The game room started out as just a place to put the MAME cabinet, but soon evolved into becoming a dedicated room for all manner of fun stuff. The Asteroids Deluxe game in one corner and the MAME cabinet in the other are the anchors. But I also brought in an old air hockey table that had been languishing in the basement, an electronic dartboard suffering the same fate, and a shelving unit I filled with board games from Parcheesi to Pandemic. Heck, I even threw in a cheap little over-the-door basketball hoop I had lying around.
I also took down a number of bits of art we had up. Back when we were selling a house, we bought a number of bland and inoffensive bits of inexpensive art: pastoral landscapes, for instance. Mass-produced stuff of the sort you might expect to see in an inexpensive hotel, but perfectly adequate to dressing up a room for a sale without giving it too much personality. Rather than let these go to waste we'd put them up in the guest rooms to break up the expanses of wood walls. I took all these down from the game room, however, and redecorated.
First, there's a huge poster that was already up in there (for lack of anywhere else to put it) showing the history of the U.S. air and space program in a beautiful visual timeline. It's about eight feet long and two rows so it takes up a lot of space. To this I added a Tron poster, as well as a Powers Of Ten poster that had been up in the living room (and had to come down to make room for the cat ramps).

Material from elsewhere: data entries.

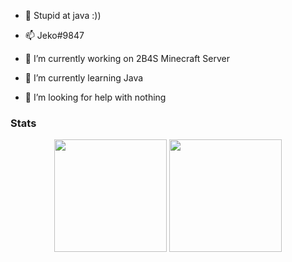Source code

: - 👋 Stupid at java :))
- 📫 Jeko#9847

- 🔭 I’m currently working on 2B4S Minecraft Server
- 🌱 I’m currently learning Java
- 🤔 I’m looking for help with nothing


### Stats
<div align="center">
  <img height="180em" src="https://github-readme-stats.vercel.app/api?username=JekoTC&count_private=true&show_icons=true&theme=dark" />
  <img height="180em" src="https://github-readme-stats.vercel.app/api/top-langs/?username=JekoTC&theme=dark&layout=compact&langs_count=6" />
</div>
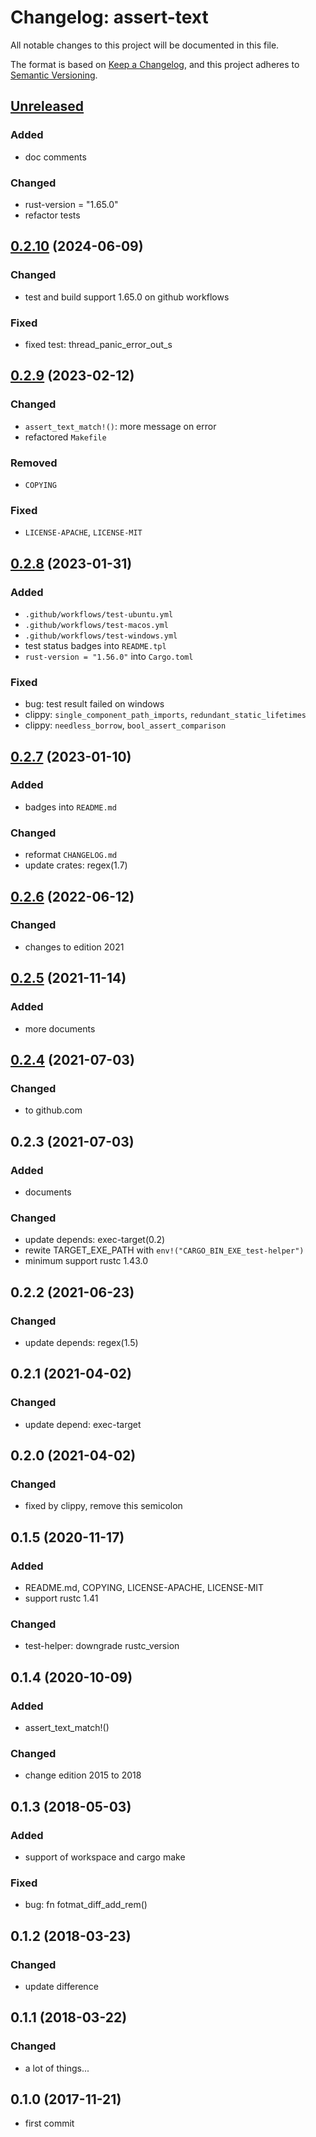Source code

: # Changelog: assert-text

All notable changes to this project will be documented in this file.

The format is based on [Keep a Changelog](https://keepachangelog.com/en/1.0.0/),
and this project adheres to [Semantic Versioning](https://semver.org/spec/v2.0.0.html).

## [Unreleased]
### Added
* doc comments

### Changed
* rust-version = "1.65.0"
* refactor tests


## [0.2.10] (2024-06-09)
### Changed
* test and build support 1.65.0 on github workflows

### Fixed
* fixed test: thread_panic_error_out_s

## [0.2.9] (2023-02-12)
### Changed
* `assert_text_match!()`: more message on error
* refactored `Makefile`

### Removed
* `COPYING`

### Fixed
* `LICENSE-APACHE`, `LICENSE-MIT`

## [0.2.8] (2023-01-31)
### Added
* `.github/workflows/test-ubuntu.yml`
* `.github/workflows/test-macos.yml`
* `.github/workflows/test-windows.yml`
* test status badges into `README.tpl`
* `rust-version = "1.56.0"` into `Cargo.toml`

### Fixed
* bug: test result failed on windows
* clippy: `single_component_path_imports`, `redundant_static_lifetimes`
* clippy: `needless_borrow`, `bool_assert_comparison`

## [0.2.7] (2023-01-10)
### Added
* badges into `README.md`

### Changed
* reformat `CHANGELOG.md`
* update crates: regex(1.7)

## [0.2.6] (2022-06-12)
### Changed
* changes to edition 2021

## [0.2.5] (2021-11-14)
### Added
* more documents

## [0.2.4] (2021-07-03)
### Changed
* to github.com

## 0.2.3 (2021-07-03)
### Added
* documents

### Changed
* update depends: exec-target(0.2)
* rewite TARGET_EXE_PATH with `env!("CARGO_BIN_EXE_test-helper")`
* minimum support rustc 1.43.0

## 0.2.2 (2021-06-23)
### Changed
* update depends: regex(1.5)

## 0.2.1 (2021-04-02)
### Changed
* update depend: exec-target

## 0.2.0 (2021-04-02)
### Changed
* fixed by clippy, remove this semicolon

## 0.1.5 (2020-11-17)
### Added
* README.md, COPYING, LICENSE-APACHE, LICENSE-MIT
* support rustc 1.41

### Changed
* test-helper: downgrade rustc_version

## 0.1.4 (2020-10-09)
### Added
* assert_text_match!()

### Changed
* change edition 2015 to 2018

## 0.1.3 (2018-05-03)
### Added
* support of workspace and cargo make

### Fixed
* bug: fn fotmat_diff_add_rem()

## 0.1.2 (2018-03-23)
### Changed
* update difference

## 0.1.1 (2018-03-22)
### Changed
* a lot of things...

## 0.1.0 (2017-11-21)
* first commit

[Unreleased]: https://github.com/aki-akaguma/assert-text/compare/v0.2.10..HEAD
[0.2.10]: https://github.com/aki-akaguma/assert-text/compare/v0.2.9..v0.2.10
[0.2.9]: https://github.com/aki-akaguma/assert-text/compare/v0.2.8..v0.2.9
[0.2.8]: https://github.com/aki-akaguma/assert-text/compare/v0.2.7..v0.2.8
[0.2.7]: https://github.com/aki-akaguma/assert-text/compare/v0.2.6..v0.2.7
[0.2.6]: https://github.com/aki-akaguma/assert-text/compare/v0.2.5..v0.2.6
[0.2.5]: https://github.com/aki-akaguma/assert-text/compare/v0.2.4..v0.2.5
[0.2.4]: https://github.com/aki-akaguma/assert-text/releases/tag/v0.2.4
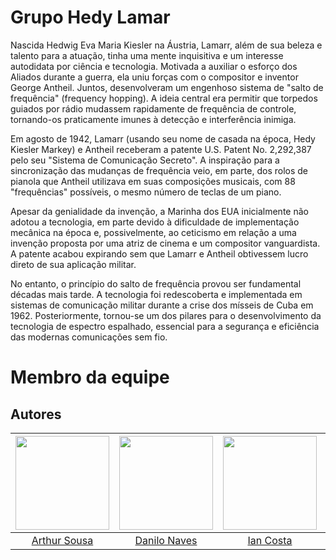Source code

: # Grupo Hedy Lamar

Nascida Hedwig Eva Maria Kiesler na Áustria, Lamarr, além de sua beleza e talento para a atuação, tinha uma mente inquisitiva e um interesse autodidata por ciência e tecnologia. Motivada a auxiliar o esforço dos Aliados durante a guerra, ela uniu forças com o compositor e inventor George Antheil. Juntos, desenvolveram um engenhoso sistema de "salto de frequência" (frequency hopping). A ideia central era permitir que torpedos guiados por rádio mudassem rapidamente de frequência de controle, tornando-os praticamente imunes à detecção e interferência inimiga.

Em agosto de 1942, Lamarr (usando seu nome de casada na época, Hedy Kiesler Markey) e Antheil receberam a patente U.S. Patent No. 2,292,387 pelo seu "Sistema de Comunicação Secreto". A inspiração para a sincronização das mudanças de frequência veio, em parte, dos rolos de pianola que Antheil utilizava em suas composições musicais, com 88 "frequências" possíveis, o mesmo número de teclas de um piano.

Apesar da genialidade da invenção, a Marinha dos EUA inicialmente não adotou a tecnologia, em parte devido à dificuldade de implementação mecânica na época e, possivelmente, ao ceticismo em relação a uma invenção proposta por uma atriz de cinema e um compositor vanguardista. A patente acabou expirando sem que Lamarr e Antheil obtivessem lucro direto de sua aplicação militar.

No entanto, o princípio do salto de frequência provou ser fundamental décadas mais tarde. A tecnologia foi redescoberta e implementada em sistemas de comunicação militar durante a crise dos mísseis de Cuba em 1962. Posteriormente, tornou-se um dos pilares para o desenvolvimento da tecnologia de espectro espalhado, essencial para a segurança e eficiência das modernas comunicações sem fio.

# Membro da equipe

## Autores

| <a href="https://github.com/Tutzs"><img src="https://avatars.githubusercontent.com/u/110691207?s=400&u=0f285ace4b3188bb274e2531ead3691d7161656a&v=4" width="150"></a> | <a href="https://github.com/DaniloNavesS"><img src="https://avatars.githubusercontent.com/u/89321536?v=4" width="150"></a> | <a href="https://github.com/iancostag"><img src="https://avatars.githubusercontent.com/u/146049457?v=4" width="150"></a> | <a href="https://github.com/joseandre25"><img src="https://avatars.githubusercontent.com/u/98027989?v=4" width="150"></a> |
| :----------: | :----------: | :----------: | :----------: |
| [Arthur Sousa](https://github.com/Tutzs) | [Danilo Naves](https://github.com/DaniloNavesS) | [Ian Costa](https://github.com/iancostag) | [José André](https://github.com/joseandre25) |

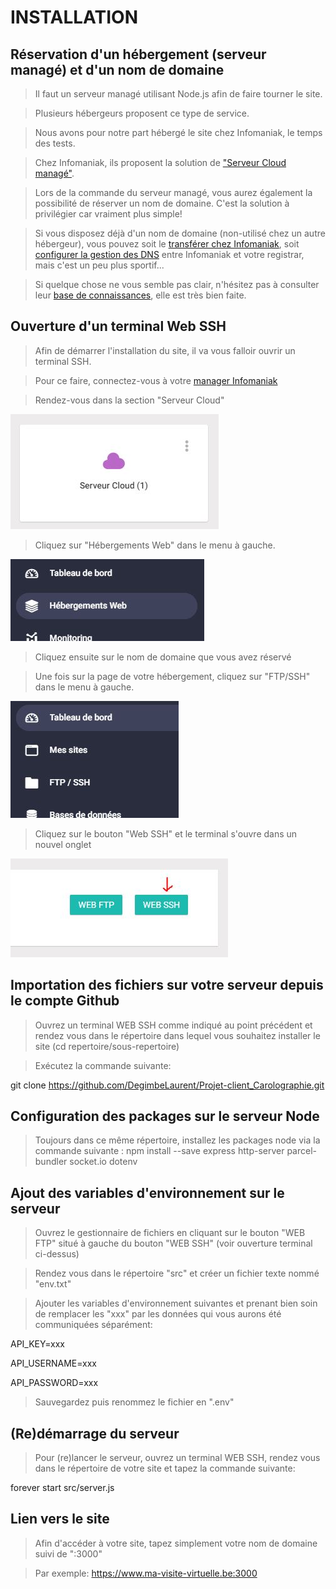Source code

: # INSTALLATION

## Réservation d'un hébergement (serveur managé) et d'un nom de domaine

> Il faut un serveur managé utilisant Node.js afin de faire tourner le site.

> Plusieurs hébergeurs proposent ce type de service.

> Nous avons pour notre part hébergé le site chez Infomaniak, le temps des tests.

> Chez Infomaniak, ils proposent la solution de ["Serveur Cloud managé"](https://shop.infomaniak.com/order/select/vps_only).

> Lors de la commande du serveur managé, vous aurez également la possibilité de réserver un nom de domaine. C'est la solution à privilégier car vraiment plus simple!

> Si vous disposez déjà d'un nom de domaine (non-utilisé chez un autre hébergeur), vous pouvez soit le [transférer chez Infomaniak](https://www.infomaniak.com/fr/support/faq/1814/nom-de-domaine-transferer-vers-infomaniak-code-dautorisation-requis), soit [configurer la gestion des DNS](https://www.infomaniak.com/fr/support/faq/2023/trouverafficher-les-dns-le-a-record-et-le-mx-record) entre Infomaniak et votre registrar, mais c'est un peu plus sportif...

> Si quelque chose ne vous semble pas clair, n'hésitez pas à consulter leur [base de connaissances](https://www.infomaniak.com/fr/support/faq/admin2), elle est très bien faite.

## Ouverture d'un terminal Web SSH

> Afin de démarrer l'installation du site, il va vous falloir ouvrir un terminal SSH.

> Pour ce faire, connectez-vous à votre [manager Infomaniak](https://manager.infomaniak.com/)

> Rendez-vous dans la section "Serveur Cloud"

!["Serveur Cloud"](/src/assets/img/installation/cloud.JPG)

> Cliquez sur "Hébergements Web" dans le menu à gauche.

![Hébergements Web](/src/assets/img/installation/menu_cloud.JPG)

> Cliquez ensuite sur le nom de domaine que vous avez réservé

> Une fois sur la page de votre hébergement, cliquez sur "FTP/SSH" dans le menu à gauche.

![FTP/SSH](/src/assets/img/installation/ftp_ssh.JPG)

> Cliquez sur le bouton "Web SSH" et le terminal s'ouvre dans un nouvel onglet

![Web SSH](/src/assets/img/installation/btn_ssh.JPG)

## Importation des fichiers sur votre serveur depuis le compte Github

> Ouvrez un terminal WEB SSH comme indiqué au point précédent et rendez vous dans le répertoire dans lequel vous souhaitez installer le site (cd repertoire/sous-repertoire)

> Exécutez la commande suivante:

git clone https://github.com/DegimbeLaurent/Projet-client_Carolographie.git

## Configuration des packages sur le serveur Node

> Toujours dans ce même répertoire, installez les packages node via la commande suivante :
> npm install --save express http-server parcel-bundler socket.io dotenv

## Ajout des variables d'environnement sur le serveur

> Ouvrez le gestionnaire de fichiers en cliquant sur le bouton "WEB FTP" situé à gauche du bouton "WEB SSH" (voir ouverture terminal ci-dessus)

> Rendez vous dans le répertoire "src" et créer un fichier texte nommé "env.txt"

> Ajouter les variables d'environnement suivantes et prenant bien soin de remplacer les "xxx" par les données qui vous aurons été communiquées séparément:

API_KEY=xxx

API_USERNAME=xxx

API_PASSWORD=xxx

> Sauvegardez puis renommez le fichier en ".env"

## (Re)démarrage du serveur

> Pour (re)lancer le serveur, ouvrez un terminal WEB SSH, rendez vous dans le répertoire de votre site et tapez la commande suivante:

forever start src/server.js

## Lien vers le site

> Afin d'accéder à votre site, tapez simplement votre nom de domaine suivi de ":3000"

> Par exemple: https://www.ma-visite-virtuelle.be:3000
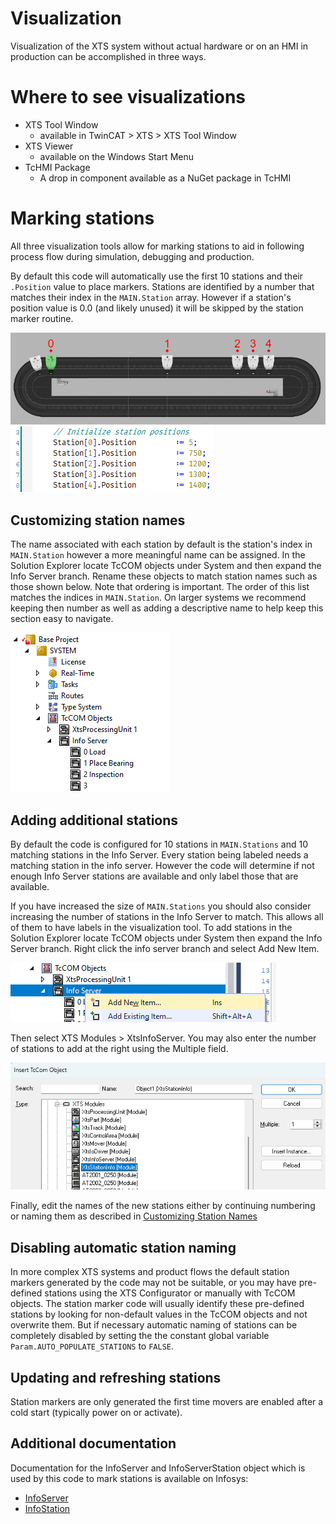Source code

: # Visualization

Visualization of the XTS system without actual hardware or on an HMI in production can be accomplished in three ways.

# Where to see visualizations

- XTS Tool Window
	- available in TwinCAT > XTS > XTS Tool Window
- XTS Viewer
	- available on the Windows Start Menu
- TcHMI Package
	- A drop in component available as a NuGet package in TcHMI

# Marking stations

All three visualization tools allow for marking stations to aid in following process flow during simulation, debugging and production. 

By default this code will automatically use the first 10 stations and their `.Position` value to place markers. Stations are identified by a number that matches their index in the `MAIN.Station` array. However if a station's position value is 0.0 (and likely unused) it will be skipped by the station marker routine.

![XTS Visualization with stations marked](../Images/GettingStarted/Visualization-StationMarkers.png)
![Station definitions in code](../Images/GettingStarted/Visualization-StationCode.png)

## Customizing station names
The name associated with each station by default is the station's index in `MAIN.Station` however a more meaningful name can be assigned. In the Solution Explorer locate TcCOM objects under System and then expand the Info Server branch. Rename these objects to match station names such as those shown below. Note that ordering is important. The order of this list matches the indices in `MAIN.Station`. On larger systems we recommend keeping then number as well as adding a descriptive name to help keep this section easy to navigate.

![Naming stations in the TcCOM object](../Images/GettingStarted/Visualization-StationNames.png)

## Adding additional stations

By default the code is configured for 10 stations in `MAIN.Stations` and 10 matching stations in the Info Server. Every station being labeled needs a matching station in the info server. However the code will determine if not enough Info Server stations are available and only label those that are available.

If you have increased the size of `MAIN.Stations` you should also consider increasing the number of stations in the Info Server to match. This allows all of them to have labels in the visualization tool. To add stations in the Solution Explorer locate TcCOM objects under System then expand the Info Server branch. Right click the info server branch and select Add New Item.

![Add new item](../Images/GettingStarted/Visualization-AddNewItem.png)

Then select XTS Modules > XtsInfoServer. You may also enter the number of stations to add at the right using the Multiple field.

![Add XTSInfoStation](../Images/GettingStarted/Visualization-AddNewStation.png)

Finally, edit the names of the new stations either by continuing numbering or naming them as described in [Customizing Station Names](#customizing-station-names)

## Disabling automatic station naming

In more complex XTS systems and product flows the default station markers generated by the code may not be suitable, or you may have pre-defined stations using the XTS Configurator or manually with TcCOM objects. The station marker code will usually identify these pre-defined stations by looking for non-default values in the TcCOM objects and not overwrite them. But if necessary automatic naming of stations can be completely disabled by setting the the constant global variable `Param.AUTO_POPULATE_STATIONS` to `FALSE`.

## Updating and refreshing stations

Station markers are only generated the first time movers are enabled after a cold start (typically power on or activate).

## Additional documentation

Documentation for the InfoServer and InfoServerStation object which is used by this code to mark stations is available on Infosys:

- [InfoServer](https://infosys.beckhoff.com/content/1033/xts_software/12096705803.html?id=8984960191060995527)
- [InfoStation](https://infosys.beckhoff.com/content/1033/xts_software/12096706827.html?id=1080987481880671218)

While the game room has been taken over by Simon and River for most of a month now, and as a result, both use and setup of the games has come to a screeching halt almost since the day they went in, I've managed to finish one last part of the setup of the room. The makeshift stereo I cobbled out of old stuff for the vow renewal is now in place in the game room atop the board game shelves. It's basically a tiny little Radio Shack amplifier that still puts out reasonable sound, a pair of speakers (from the first stereo system I ever bought with my own money, thus dating back to about 1983 -- which in a way makes them especially appropriate for the MAME room -- and still making surprisingly good sound), and my Archos multimedia player. Tomorrow, I'll write about setting that up.